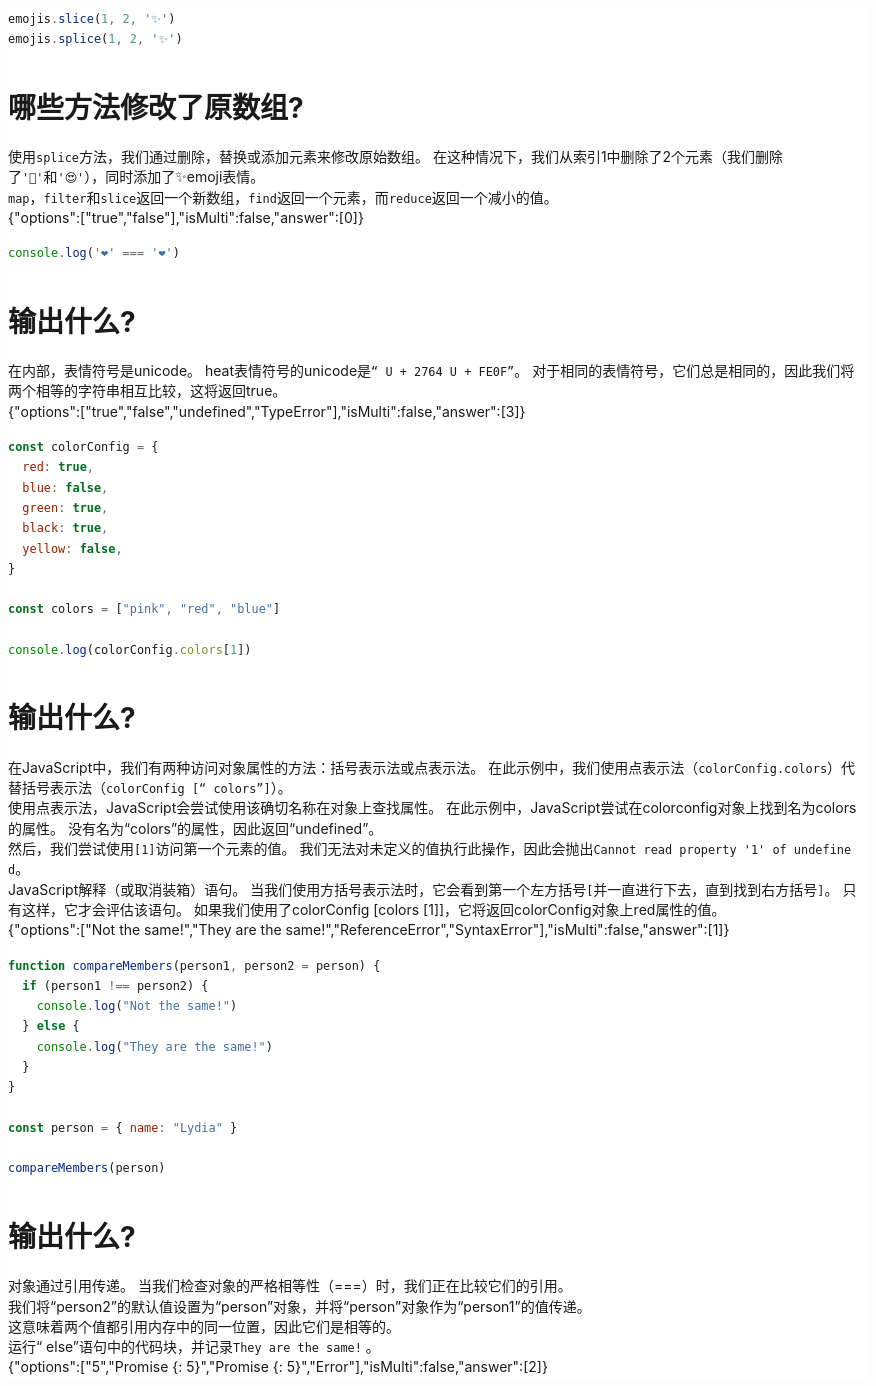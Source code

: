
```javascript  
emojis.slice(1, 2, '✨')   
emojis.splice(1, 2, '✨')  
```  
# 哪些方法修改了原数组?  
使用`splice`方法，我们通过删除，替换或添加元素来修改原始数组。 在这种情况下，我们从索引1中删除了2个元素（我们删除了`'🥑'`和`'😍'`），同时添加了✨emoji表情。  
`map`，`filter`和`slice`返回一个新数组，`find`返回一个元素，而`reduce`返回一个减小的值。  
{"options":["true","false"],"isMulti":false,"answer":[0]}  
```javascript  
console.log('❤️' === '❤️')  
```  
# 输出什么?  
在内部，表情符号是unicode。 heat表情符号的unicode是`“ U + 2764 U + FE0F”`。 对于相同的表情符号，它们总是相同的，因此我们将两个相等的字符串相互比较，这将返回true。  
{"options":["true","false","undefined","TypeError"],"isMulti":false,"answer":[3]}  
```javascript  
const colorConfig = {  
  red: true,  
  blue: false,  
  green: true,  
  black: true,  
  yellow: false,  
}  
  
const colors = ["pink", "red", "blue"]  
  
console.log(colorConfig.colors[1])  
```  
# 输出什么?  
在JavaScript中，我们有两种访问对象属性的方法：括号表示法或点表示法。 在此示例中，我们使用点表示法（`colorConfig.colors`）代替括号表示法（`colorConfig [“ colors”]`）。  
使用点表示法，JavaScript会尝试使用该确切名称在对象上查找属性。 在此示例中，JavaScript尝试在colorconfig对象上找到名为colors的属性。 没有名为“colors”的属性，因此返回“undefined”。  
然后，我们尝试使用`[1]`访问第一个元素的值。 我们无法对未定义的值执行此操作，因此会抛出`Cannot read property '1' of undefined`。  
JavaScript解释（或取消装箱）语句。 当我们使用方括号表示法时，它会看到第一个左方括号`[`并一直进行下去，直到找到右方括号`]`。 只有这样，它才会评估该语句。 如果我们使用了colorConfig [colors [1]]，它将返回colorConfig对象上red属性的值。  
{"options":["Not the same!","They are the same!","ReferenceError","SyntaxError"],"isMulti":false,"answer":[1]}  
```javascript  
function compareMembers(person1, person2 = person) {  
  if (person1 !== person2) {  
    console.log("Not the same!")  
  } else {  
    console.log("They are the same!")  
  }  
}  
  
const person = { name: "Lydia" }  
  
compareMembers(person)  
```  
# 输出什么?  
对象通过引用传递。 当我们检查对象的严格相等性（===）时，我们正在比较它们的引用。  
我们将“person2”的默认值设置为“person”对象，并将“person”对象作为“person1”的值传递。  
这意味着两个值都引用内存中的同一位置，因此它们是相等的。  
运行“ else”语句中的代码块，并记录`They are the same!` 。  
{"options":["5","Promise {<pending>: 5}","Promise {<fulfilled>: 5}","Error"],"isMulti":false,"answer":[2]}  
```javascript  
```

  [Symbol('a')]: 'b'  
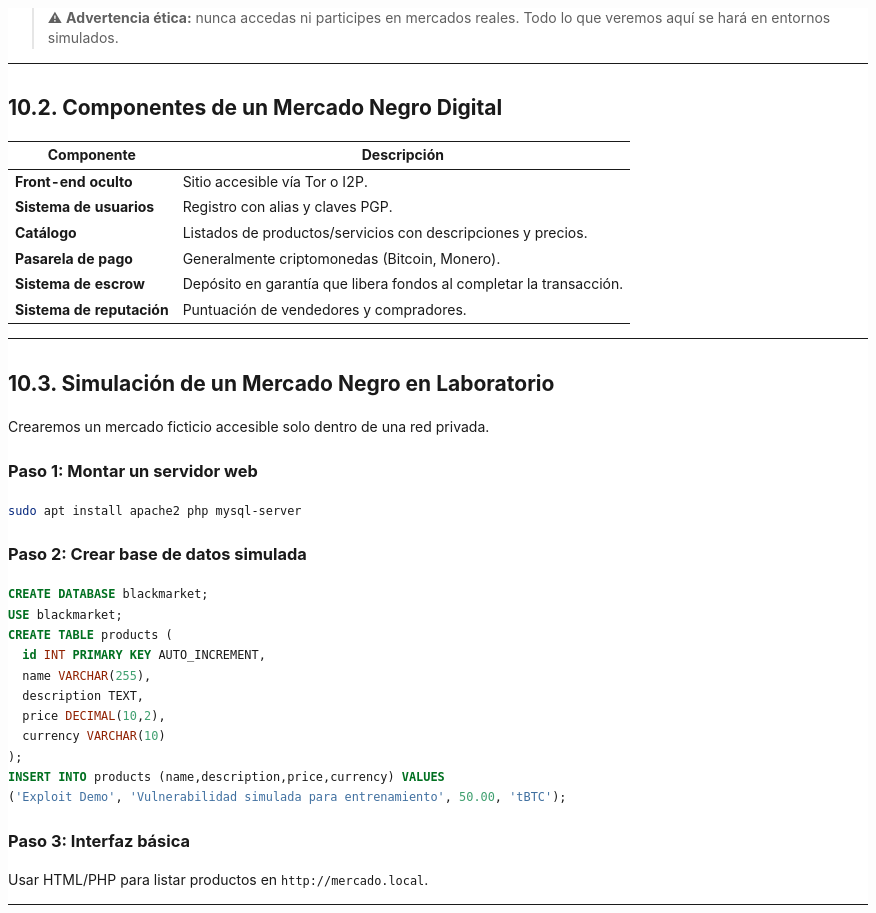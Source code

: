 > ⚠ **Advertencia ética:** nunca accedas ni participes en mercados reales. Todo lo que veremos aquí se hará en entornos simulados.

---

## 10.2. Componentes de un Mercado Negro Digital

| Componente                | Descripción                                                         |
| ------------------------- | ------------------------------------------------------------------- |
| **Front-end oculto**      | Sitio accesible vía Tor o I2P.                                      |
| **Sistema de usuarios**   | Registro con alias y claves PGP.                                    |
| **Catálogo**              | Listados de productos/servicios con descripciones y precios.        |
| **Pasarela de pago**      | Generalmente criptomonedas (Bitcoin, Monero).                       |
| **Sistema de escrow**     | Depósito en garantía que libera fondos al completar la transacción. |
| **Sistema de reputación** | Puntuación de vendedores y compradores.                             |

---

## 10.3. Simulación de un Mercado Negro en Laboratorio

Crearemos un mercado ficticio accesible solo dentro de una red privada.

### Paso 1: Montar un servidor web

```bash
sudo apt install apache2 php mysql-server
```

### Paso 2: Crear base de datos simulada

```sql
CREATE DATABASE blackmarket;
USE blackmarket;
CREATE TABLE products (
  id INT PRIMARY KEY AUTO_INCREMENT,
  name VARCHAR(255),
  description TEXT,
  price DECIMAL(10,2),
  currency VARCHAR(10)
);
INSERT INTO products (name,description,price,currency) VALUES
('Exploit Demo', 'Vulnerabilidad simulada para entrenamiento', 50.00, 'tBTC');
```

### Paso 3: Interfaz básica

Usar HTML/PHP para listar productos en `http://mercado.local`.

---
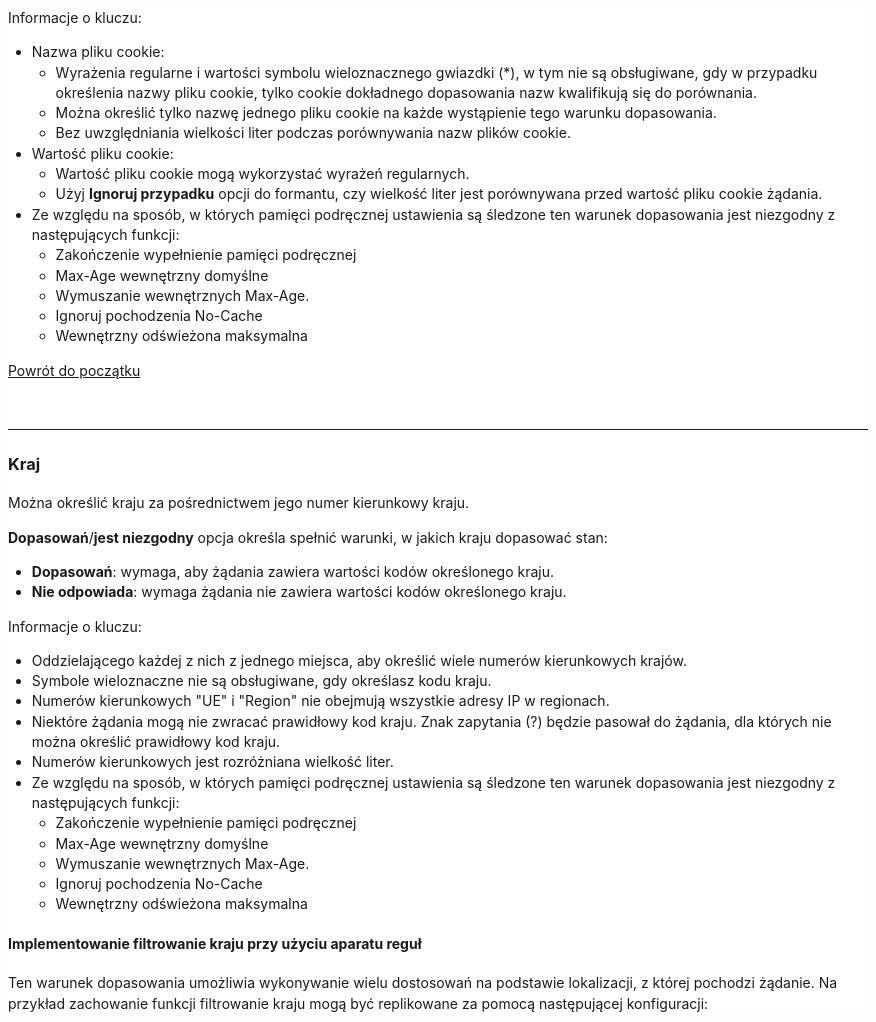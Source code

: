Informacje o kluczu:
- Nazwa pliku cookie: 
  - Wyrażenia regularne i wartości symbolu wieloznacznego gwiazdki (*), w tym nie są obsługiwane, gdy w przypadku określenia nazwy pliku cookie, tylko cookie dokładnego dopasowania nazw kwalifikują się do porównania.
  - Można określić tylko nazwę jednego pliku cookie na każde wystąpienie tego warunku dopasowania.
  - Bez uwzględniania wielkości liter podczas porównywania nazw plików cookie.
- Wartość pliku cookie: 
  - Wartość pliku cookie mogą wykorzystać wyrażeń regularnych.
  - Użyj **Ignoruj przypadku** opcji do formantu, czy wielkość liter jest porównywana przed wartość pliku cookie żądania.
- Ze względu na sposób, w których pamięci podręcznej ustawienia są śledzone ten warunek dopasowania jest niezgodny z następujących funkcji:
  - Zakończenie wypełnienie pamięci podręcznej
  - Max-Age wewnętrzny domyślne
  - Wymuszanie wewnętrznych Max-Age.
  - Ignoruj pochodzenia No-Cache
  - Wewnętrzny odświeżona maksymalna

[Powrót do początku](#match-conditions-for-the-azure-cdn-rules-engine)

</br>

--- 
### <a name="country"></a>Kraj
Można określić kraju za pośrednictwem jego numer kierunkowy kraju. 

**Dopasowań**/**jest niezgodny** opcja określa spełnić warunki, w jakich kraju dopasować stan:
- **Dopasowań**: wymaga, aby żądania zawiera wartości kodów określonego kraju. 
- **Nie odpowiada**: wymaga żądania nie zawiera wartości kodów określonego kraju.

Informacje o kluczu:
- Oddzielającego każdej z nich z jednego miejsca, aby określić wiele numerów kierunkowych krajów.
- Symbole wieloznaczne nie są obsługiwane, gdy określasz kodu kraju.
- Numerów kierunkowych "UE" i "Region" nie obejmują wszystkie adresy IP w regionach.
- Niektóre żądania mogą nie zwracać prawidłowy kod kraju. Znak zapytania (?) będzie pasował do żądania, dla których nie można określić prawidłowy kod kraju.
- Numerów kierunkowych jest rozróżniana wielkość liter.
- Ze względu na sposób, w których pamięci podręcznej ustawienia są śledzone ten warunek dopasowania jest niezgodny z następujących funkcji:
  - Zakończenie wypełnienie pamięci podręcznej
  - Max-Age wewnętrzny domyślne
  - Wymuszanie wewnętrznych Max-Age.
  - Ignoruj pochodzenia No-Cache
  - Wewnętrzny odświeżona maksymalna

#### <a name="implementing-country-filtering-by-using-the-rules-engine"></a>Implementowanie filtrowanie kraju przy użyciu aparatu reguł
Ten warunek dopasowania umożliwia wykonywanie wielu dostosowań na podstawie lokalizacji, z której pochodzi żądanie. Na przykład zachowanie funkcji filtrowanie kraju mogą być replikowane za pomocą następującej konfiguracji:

- - - - -

**What this task involves**: Which of the lines in the material above contain "const"? Copy each one out.

**Output below**:
const colorConfig = {  
const colors = ["pink", "red", "blue"]  
const person = { name: "Lydia" }  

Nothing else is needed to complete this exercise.